PROBLEM TO WORK ON: Each line below is to be repeated exactly; any picture is to be left out.
── STUDY MATERIAL ──
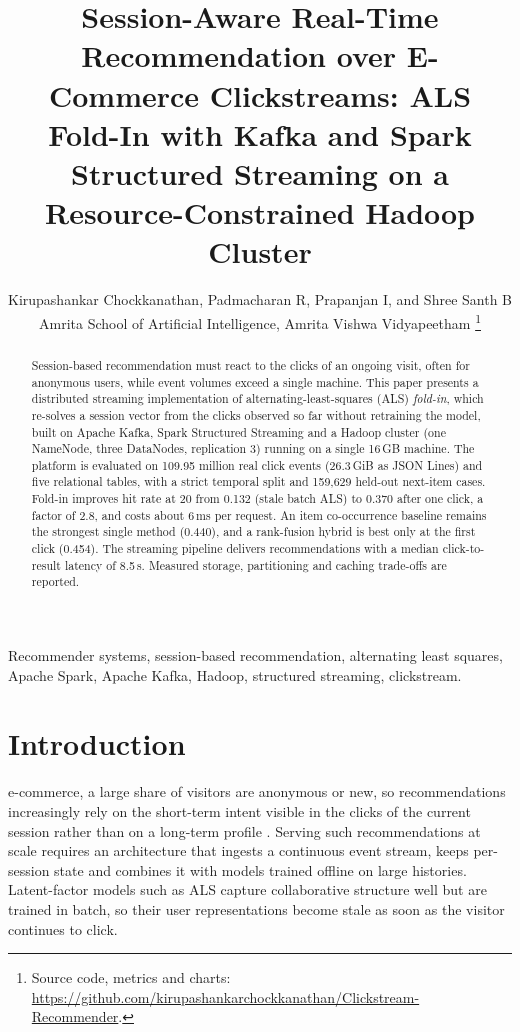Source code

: \documentclass[10pt,journal]{IEEEtran}
\begin{document}
\title{Session-Aware Real-Time Recommendation over E-Commerce Clickstreams: ALS Fold-In with Kafka and Spark Structured Streaming on a Resource-Constrained Hadoop Cluster}

\author{Kirupashankar Chockkanathan, Padmacharan R, Prapanjan I, and Shree Santh B\\
Amrita School of Artificial Intelligence, Amrita Vishwa Vidyapeetham%
\thanks{Source code, metrics and charts: \protect\url{https://github.com/kirupashankarchockkanathan/Clickstream-Recommender}.}}

\maketitle

\begin{abstract}
Session-based recommendation must react to the clicks of an ongoing visit, often for anonymous users, while event volumes exceed a single machine. This paper presents a distributed streaming implementation of alternating-least-squares (ALS) \emph{fold-in}, which re-solves a session vector from the clicks observed so far without retraining the model, built on Apache Kafka, Spark Structured Streaming and a Hadoop cluster (one NameNode, three DataNodes, replication 3) running on a single 16\,GB machine. The platform is evaluated on 109.95 million real click events (26.3\,GiB as JSON Lines) and five relational tables, with a strict temporal split and 159{,}629 held-out next-item cases. Fold-in improves hit rate at 20 from 0.132 (stale batch ALS) to 0.370 after one click, a factor of 2.8, and costs about 6\,ms per request. An item co-occurrence baseline remains the strongest single method (0.440), and a rank-fusion hybrid is best only at the first click (0.454). The streaming pipeline delivers recommendations with a median click-to-result latency of 8.5\,s. Measured storage, partitioning and caching trade-offs are reported.
\end{abstract}

\begin{IEEEkeywords}
Recommender systems, session-based recommendation, alternating least squares, Apache Spark, Apache Kafka, Hadoop, structured streaming, clickstream.
\end{IEEEkeywords}

\section{Introduction}
 e-commerce, a large share of visitors are anonymous or new, so recommendations increasingly rely on the short-term intent visible in the clicks of the current session rather than on a long-term profile \cite{wang2021survey,ludewig2021}. Serving such recommendations at scale requires an architecture that ingests a continuous event stream, keeps per-session state and combines it with models trained offline on large histories. Latent-factor models such as ALS capture collaborative structure well but are trained in batch, so their user representations become stale as soon as the visitor continues to click.
\end{document}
───
TASK RESULT:
Source code

: \documentclass[10pt,journal]{IEEEtran}
\begin{document}
\title{Session-Aware Real-Time Recommendation over E-Commerce Clickstreams: ALS Fold-In with Kafka and Spark Structured Streaming on a Resource-Constrained Hadoop Cluster}

\author{Kirupashankar Chockkanathan, Padmacharan R, Prapanjan I, and Shree Santh B\\
Amrita School of Artificial Intelligence, Amrita Vishwa Vidyapeetham%
\thanks{Source code, metrics and charts: \protect\url{https://github.com/kirupashankarchockkanathan/Clickstream-Recommender}.}}

\maketitle

\begin{abstract}
Session-based recommendation must react to the clicks of an ongoing visit, often for anonymous users, while event volumes exceed a single machine. This paper presents a distributed streaming implementation of alternating-least-squares (ALS) \emph{fold-in}, which re-solves a session vector from the clicks observed so far without retraining the model, built on Apache Kafka, Spark Structured Streaming and a Hadoop cluster (one NameNode, three DataNodes, replication 3) running on a single 16\,GB machine. The platform is evaluated on 109.95 million real click events (26.3\,GiB as JSON Lines) and five relational tables, with a strict temporal split and 159{,}629 held-out next-item cases. Fold-in improves hit rate at 20 from 0.132 (stale batch ALS) to 0.370 after one click, a factor of 2.8, and costs about 6\,ms per request. An item co-occurrence baseline remains the strongest single method (0.440), and a rank-fusion hybrid is best only at the first click (0.454). The streaming pipeline delivers recommendations with a median click-to-result latency of 8.5\,s. Measured storage, partitioning and caching trade-offs are reported.
\end{abstract}

\begin{IEEEkeywords}
Recommender systems, session-based recommendation, alternating least squares, Apache Spark, Apache Kafka, Hadoop, structured streaming, clickstream.
\end{IEEEkeywords}

\section{Introduction}
 e-commerce, a large share of visitors are anonymous or new, so recommendations increasingly rely on the short-term intent visible in the clicks of the current session rather than on a long-term profile \cite{wang2021survey,ludewig2021}. Serving such recommendations at scale requires an architecture that ingests a continuous event stream, keeps per-session state and combines it with models trained offline on large histories. Latent-factor models such as ALS capture collaborative structure well but are trained in batch, so their user representations become stale as soon as the visitor continues to click.
\end{document}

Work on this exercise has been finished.